(Information supplied Opens)

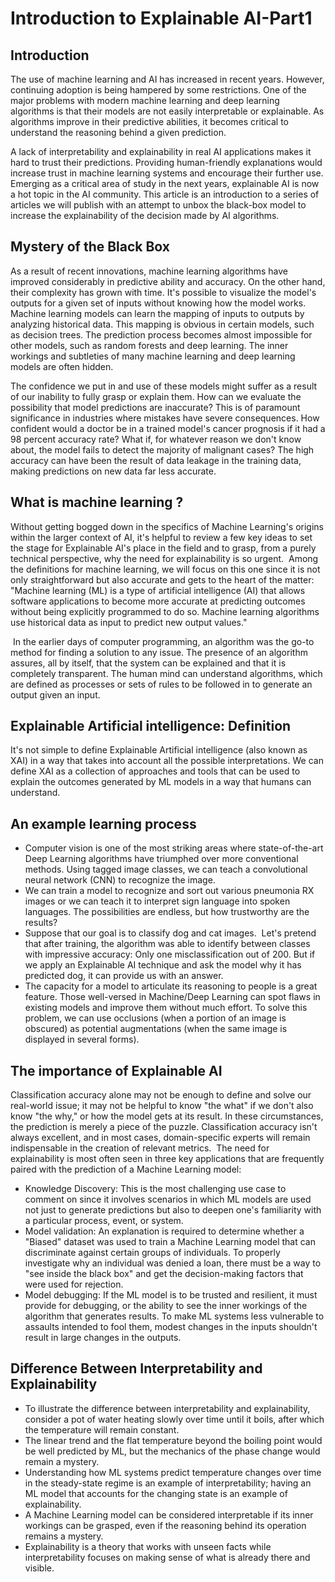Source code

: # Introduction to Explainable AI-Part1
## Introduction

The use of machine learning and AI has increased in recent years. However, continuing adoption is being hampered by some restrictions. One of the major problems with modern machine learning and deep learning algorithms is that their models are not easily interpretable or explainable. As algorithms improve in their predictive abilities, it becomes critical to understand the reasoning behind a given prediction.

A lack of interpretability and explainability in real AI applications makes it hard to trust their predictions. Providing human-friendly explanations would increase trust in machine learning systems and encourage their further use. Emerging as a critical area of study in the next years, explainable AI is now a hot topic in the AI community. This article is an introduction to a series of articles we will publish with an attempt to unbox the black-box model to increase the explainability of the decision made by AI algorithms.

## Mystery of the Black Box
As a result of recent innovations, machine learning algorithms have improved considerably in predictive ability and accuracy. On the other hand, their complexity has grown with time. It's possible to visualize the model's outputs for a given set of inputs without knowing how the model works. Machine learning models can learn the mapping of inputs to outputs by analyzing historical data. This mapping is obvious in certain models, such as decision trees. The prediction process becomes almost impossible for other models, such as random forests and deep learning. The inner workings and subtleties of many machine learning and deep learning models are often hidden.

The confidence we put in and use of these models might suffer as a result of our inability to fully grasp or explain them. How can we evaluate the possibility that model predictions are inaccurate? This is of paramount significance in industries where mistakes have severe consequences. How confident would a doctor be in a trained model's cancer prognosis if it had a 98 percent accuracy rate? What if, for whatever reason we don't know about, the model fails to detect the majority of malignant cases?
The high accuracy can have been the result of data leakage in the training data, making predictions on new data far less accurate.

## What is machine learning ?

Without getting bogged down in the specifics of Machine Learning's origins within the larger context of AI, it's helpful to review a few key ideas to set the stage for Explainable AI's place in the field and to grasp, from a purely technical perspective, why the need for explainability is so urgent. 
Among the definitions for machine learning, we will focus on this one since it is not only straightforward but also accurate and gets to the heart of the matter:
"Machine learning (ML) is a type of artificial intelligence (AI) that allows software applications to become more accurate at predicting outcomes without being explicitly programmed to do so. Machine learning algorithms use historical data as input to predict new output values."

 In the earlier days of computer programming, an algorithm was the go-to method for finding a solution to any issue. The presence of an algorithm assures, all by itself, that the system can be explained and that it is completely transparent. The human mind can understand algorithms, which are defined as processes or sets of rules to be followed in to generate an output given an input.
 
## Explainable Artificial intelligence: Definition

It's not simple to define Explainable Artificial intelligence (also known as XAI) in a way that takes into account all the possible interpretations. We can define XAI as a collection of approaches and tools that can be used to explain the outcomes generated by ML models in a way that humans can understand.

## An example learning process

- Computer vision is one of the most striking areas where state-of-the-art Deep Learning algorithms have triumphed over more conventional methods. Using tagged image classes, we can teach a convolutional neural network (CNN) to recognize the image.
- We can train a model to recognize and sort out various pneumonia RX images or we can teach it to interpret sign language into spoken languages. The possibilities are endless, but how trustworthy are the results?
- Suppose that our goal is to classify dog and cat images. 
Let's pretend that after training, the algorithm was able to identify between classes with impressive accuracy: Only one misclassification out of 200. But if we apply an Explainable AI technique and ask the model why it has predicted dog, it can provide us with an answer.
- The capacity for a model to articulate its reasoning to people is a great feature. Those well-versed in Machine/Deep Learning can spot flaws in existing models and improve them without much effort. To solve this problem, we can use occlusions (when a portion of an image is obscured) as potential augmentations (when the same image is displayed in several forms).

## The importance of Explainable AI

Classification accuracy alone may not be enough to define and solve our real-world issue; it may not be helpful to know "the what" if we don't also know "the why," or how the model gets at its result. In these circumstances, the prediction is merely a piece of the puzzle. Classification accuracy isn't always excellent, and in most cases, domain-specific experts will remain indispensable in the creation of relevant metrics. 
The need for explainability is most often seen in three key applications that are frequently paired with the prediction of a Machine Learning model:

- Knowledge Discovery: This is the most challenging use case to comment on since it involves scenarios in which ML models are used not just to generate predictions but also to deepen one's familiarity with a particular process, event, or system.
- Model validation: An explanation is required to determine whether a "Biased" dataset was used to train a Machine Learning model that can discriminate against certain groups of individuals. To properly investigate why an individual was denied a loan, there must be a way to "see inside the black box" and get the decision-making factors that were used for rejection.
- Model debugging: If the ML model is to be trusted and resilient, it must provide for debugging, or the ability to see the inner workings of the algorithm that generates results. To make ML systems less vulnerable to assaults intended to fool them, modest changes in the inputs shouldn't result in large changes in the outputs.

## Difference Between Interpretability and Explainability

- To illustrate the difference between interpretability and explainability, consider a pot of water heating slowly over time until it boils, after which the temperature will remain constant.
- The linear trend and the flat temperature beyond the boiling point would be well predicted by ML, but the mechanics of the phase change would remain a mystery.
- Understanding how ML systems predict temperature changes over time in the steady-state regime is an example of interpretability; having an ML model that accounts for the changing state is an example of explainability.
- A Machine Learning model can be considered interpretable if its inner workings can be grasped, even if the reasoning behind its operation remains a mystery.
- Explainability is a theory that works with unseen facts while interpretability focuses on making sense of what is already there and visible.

(Information supplied Closes)
(Information supplied Opens)

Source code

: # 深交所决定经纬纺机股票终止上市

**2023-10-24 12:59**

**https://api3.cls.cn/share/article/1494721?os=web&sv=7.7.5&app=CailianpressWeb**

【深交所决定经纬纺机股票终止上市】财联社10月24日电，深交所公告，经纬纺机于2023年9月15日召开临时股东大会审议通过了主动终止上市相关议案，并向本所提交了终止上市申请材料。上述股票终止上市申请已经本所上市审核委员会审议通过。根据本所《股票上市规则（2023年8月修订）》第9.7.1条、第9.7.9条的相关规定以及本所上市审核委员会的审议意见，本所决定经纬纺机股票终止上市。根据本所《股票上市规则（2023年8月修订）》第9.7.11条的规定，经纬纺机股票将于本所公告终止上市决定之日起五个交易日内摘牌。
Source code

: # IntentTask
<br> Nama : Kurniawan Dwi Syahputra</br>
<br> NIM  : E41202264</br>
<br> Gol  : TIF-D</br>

(Information supplied Closes)

- Assignment
Scanning the data above, copy out every line where "helpful" is found.

- Response to the exercise
Without getting bogged down in the specifics of Machine Learning's origins within the larger context of AI, it's helpful to review a few key ideas to set the stage for Explainable AI's place in the field and to grasp, from a purely technical perspective, why the need for explainability is so urgent. 
Classification accuracy alone may not be enough to define and solve our real-world issue; it may not be helpful to know "the what" if we don't also know "the why," or how the model gets at its result. In these circumstances, the prediction is merely a piece of the puzzle. Classification accuracy isn't always excellent, and in most cases, domain-specific experts will remain indispensable in the creation of relevant metrics. 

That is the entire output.